The pro-government Al-Watan newspaper reported airstrikes on the edge of Aleppo city, targeting rebel supply lines. It posted a video of a missile landing on a gathering of fighters and vehicles, in a street lined with trees and buildings.

Twenty fighters were killed in the airstrikes that targeted rebel reinforcements, said the Syrian Observatory for Human Rights, which monitors the country’s unresolved civil war. Aleppo residents reported clashes and gunfire, and some were fleeing the fighting.

Schools and government offices were closed Saturday (November 30, 2024) as most people stayed indoors, according to Sham FM radio, a pro-government station. Bakeries were open.

In social media post, the insurgents were pictured outside of Aleppo citadel, the medieval palace in the old city center, and one of the largest in the world. In cellphone videos, the insurgents recorded themselves having conversations with residents they visited at home, seeking to reassure them they will cause no harm.

State media reported that a number of “terrorists,” including sleeper cells, have infiltrated parts of the city. Government troops chased them and arrested a number who posed for pictures near city landmarks, state media said.

On a state TV morning show Saturday (November 30, 2024), commentators said army reinforcements and Russia’s assistance will repel the “terrorist groups,” blaming Turkey for supporting the insurgents’ push into Aleppo and Idlib provinces.

Russia’s state news agency Tass quoted Oleg Ignasyuk, a Russian Defense Ministry official coordinating in Syria, as saying that Russian warplanes targeted and killed 200 militants who launched the offensive in the northwest on Friday (November 29, 2024). It provided no further details.

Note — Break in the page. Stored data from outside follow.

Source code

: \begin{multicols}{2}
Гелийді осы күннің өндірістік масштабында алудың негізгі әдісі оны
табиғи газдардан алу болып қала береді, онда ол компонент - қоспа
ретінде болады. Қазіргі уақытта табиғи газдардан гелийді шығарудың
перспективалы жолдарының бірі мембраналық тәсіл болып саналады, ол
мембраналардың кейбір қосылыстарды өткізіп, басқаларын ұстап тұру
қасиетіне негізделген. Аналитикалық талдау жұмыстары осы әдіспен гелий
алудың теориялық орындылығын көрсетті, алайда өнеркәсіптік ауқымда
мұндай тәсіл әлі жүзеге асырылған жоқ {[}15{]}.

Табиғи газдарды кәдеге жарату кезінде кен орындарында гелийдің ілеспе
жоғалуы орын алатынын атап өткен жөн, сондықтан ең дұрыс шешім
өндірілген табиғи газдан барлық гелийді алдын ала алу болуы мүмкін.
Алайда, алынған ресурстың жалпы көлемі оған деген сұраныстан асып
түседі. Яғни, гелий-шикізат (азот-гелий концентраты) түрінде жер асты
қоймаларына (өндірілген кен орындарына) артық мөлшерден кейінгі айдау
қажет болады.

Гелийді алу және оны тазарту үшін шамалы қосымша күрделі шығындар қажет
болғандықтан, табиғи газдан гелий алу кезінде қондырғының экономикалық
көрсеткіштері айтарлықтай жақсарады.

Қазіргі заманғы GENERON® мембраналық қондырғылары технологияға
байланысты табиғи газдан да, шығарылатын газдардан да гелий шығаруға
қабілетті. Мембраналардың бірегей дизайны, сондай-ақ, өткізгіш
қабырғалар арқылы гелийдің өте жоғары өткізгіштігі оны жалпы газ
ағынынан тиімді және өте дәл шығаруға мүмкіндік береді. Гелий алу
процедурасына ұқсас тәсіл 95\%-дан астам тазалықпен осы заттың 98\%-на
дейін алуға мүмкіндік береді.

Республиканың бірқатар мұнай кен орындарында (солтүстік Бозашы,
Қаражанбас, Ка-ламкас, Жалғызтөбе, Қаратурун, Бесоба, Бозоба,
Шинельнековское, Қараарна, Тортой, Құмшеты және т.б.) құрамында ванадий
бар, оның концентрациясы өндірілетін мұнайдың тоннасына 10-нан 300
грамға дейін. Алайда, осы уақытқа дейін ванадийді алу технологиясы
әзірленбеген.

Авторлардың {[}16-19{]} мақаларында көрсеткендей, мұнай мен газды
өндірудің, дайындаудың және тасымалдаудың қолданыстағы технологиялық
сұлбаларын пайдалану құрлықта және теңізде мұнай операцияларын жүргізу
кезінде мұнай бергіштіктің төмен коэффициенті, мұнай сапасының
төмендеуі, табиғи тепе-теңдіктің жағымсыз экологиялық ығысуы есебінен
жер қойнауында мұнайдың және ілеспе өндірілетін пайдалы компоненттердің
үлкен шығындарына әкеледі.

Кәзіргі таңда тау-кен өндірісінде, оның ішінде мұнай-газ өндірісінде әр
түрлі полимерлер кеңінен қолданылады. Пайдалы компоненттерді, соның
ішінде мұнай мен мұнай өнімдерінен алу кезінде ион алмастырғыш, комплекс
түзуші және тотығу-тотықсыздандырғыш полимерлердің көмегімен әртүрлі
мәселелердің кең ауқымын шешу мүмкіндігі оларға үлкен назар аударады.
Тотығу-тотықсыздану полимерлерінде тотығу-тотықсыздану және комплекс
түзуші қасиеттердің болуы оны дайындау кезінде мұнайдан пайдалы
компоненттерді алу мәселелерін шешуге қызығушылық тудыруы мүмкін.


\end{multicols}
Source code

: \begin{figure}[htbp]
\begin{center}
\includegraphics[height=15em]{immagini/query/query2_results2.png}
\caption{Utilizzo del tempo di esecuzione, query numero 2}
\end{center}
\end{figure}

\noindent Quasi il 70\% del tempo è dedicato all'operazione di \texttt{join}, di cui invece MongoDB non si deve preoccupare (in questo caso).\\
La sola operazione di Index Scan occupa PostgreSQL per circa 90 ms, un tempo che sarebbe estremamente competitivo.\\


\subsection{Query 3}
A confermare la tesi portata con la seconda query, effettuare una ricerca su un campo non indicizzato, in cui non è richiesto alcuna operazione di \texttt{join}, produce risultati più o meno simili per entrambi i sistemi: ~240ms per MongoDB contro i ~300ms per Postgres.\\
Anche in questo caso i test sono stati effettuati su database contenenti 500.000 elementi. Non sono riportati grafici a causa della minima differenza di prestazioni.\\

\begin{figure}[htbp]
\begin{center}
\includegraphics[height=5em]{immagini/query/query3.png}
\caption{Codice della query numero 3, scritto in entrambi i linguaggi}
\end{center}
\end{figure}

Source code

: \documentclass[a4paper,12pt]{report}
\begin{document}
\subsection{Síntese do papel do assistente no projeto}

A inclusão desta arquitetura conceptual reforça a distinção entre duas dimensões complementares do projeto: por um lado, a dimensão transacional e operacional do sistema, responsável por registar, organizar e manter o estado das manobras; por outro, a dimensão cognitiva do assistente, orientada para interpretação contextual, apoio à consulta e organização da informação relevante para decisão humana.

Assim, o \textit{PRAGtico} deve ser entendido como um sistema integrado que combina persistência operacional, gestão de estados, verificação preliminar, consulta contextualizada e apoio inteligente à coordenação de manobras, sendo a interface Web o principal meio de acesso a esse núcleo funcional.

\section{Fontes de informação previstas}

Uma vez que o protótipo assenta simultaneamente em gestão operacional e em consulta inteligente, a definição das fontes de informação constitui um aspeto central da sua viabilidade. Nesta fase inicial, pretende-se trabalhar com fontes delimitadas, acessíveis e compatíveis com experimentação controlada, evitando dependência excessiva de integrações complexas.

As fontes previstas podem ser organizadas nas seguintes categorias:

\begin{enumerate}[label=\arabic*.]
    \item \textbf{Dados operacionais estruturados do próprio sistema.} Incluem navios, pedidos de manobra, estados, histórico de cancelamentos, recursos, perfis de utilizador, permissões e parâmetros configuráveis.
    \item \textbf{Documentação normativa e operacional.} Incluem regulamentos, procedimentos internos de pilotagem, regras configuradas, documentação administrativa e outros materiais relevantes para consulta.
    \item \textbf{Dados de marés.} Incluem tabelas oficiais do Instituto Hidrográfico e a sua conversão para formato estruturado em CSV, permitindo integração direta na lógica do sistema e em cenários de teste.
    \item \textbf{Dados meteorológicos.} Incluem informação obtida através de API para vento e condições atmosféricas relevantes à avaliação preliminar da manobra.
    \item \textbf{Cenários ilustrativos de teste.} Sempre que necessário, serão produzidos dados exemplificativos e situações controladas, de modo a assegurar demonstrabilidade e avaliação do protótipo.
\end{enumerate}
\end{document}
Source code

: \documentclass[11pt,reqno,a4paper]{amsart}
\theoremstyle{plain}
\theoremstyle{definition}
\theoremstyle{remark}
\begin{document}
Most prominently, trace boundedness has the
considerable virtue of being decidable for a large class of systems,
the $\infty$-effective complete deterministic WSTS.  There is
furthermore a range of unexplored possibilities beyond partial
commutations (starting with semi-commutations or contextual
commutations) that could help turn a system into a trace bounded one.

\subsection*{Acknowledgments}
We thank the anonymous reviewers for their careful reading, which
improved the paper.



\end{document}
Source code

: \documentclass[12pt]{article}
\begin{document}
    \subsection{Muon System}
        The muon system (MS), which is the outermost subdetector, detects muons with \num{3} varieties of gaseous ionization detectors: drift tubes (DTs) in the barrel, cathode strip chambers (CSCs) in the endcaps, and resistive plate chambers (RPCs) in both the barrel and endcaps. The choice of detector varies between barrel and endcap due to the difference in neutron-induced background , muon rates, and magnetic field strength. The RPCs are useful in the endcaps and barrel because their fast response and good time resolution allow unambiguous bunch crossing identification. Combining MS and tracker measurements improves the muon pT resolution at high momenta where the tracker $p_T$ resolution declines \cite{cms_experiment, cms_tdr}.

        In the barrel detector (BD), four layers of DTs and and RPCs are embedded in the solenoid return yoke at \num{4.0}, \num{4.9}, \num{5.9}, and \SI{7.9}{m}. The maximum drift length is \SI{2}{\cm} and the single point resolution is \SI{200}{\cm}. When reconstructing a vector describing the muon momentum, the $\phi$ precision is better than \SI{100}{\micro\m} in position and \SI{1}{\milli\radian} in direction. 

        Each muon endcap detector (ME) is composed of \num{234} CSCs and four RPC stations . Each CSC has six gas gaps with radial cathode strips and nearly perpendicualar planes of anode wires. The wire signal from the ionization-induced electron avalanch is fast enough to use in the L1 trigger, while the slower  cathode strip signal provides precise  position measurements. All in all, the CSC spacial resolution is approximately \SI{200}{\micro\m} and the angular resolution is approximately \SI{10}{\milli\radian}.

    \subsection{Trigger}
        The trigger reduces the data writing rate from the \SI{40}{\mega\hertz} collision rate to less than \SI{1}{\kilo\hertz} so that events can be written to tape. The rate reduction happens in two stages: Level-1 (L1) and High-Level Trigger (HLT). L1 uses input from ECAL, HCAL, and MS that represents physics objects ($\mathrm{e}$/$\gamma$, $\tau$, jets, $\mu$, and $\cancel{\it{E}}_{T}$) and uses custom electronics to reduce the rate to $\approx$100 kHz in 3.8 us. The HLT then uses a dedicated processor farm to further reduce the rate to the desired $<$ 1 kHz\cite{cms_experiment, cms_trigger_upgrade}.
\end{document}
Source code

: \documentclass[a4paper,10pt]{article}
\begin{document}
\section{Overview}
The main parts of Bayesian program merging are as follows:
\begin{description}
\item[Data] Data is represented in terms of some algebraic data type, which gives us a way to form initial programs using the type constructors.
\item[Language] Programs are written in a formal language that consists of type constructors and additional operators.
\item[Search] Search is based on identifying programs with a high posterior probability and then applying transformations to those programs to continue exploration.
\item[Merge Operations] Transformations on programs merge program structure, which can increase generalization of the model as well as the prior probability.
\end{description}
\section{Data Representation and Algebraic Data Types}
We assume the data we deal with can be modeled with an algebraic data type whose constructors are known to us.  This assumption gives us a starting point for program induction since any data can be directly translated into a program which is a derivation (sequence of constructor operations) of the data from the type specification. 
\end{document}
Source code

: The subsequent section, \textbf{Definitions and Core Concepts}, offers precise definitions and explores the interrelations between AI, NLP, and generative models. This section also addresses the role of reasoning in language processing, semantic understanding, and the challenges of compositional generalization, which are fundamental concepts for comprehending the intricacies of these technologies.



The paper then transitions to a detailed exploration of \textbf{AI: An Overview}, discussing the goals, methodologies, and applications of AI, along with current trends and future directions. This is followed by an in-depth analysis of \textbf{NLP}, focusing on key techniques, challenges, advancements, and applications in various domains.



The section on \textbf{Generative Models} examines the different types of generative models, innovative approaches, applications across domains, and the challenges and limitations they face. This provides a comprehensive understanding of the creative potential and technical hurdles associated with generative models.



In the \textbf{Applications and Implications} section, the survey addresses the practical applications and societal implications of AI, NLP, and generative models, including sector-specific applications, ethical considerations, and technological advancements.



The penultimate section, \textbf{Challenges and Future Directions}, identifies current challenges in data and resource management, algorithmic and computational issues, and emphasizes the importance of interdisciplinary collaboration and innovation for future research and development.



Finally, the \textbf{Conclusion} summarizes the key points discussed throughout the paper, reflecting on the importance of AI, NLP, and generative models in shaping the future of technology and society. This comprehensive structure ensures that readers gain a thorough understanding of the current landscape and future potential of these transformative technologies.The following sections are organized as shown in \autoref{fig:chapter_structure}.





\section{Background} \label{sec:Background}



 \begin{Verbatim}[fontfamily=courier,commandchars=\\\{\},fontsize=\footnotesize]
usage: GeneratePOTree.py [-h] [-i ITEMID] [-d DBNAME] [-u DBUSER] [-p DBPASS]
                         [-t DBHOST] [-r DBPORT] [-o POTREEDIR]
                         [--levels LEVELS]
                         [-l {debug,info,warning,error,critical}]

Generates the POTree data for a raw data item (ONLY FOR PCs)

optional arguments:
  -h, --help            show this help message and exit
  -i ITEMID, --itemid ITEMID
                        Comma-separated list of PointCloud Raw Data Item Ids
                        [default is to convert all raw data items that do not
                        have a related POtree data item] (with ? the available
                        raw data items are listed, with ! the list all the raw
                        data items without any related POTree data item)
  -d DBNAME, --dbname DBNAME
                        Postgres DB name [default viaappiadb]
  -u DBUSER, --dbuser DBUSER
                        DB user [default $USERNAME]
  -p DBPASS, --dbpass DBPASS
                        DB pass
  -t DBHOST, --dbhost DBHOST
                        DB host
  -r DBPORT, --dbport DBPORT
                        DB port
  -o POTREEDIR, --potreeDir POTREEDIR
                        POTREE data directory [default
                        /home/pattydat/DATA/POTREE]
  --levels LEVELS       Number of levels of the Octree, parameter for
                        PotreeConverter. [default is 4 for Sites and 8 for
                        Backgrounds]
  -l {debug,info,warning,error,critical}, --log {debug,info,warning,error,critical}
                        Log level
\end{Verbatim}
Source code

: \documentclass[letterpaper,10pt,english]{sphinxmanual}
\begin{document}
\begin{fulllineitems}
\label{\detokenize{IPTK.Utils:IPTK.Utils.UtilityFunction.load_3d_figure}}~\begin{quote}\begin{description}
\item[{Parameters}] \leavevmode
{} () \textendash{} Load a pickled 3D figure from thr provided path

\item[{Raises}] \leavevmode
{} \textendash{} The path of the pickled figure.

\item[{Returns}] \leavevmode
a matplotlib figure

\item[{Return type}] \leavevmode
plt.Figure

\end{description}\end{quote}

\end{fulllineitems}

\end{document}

Aleppo has not been attacked by opposition forces since they were ousted from eastern neighborhoods in 2016 following a grueling military campaign in which Syrian government forces were backed by Russia, Iran, and its allied groups.

The attack on Aleppo followed weeks of simmering low-level violence, including government attacks on opposition-held areas. Turkey, which has backed Syrian opposition groups, failed in its diplomatic efforts to prevent the Syrian government attacks, which were seen as a violation of a 2019 agreement sponsored by Russia, Turkey and Iran to freeze the line of the conflict.

The offensive came as Iran-linked groups, primarily Lebanon’s Hezbollah, which has backed Syrian government forces since 2015, have been preoccupied with their own battles at home. A ceasefire in Hezbollah’s two-month war with Israel took effect Wednesday (November 27, 2024), the day the Syrian opposition factions announced their offensive. Israel has also escalated its attacks against Hezbollah and Iran-linked targets in Syria during the last 70 days.

Turkey’s state-run Anadolu news agency said the insurgents have seized control of large parts of Aleppo and Idlib countryside.

The 2016 battle for Aleppo was a turning point in the war between Syrian government forces and rebel fighters after 2011 protests against President Bashar Assad’s rule turned into an all-out war.

Russia and Iran and its allied groups helped Syrian government forces reclaim control of the city that year after a grueling military campaign and a siege that lasted for weeks.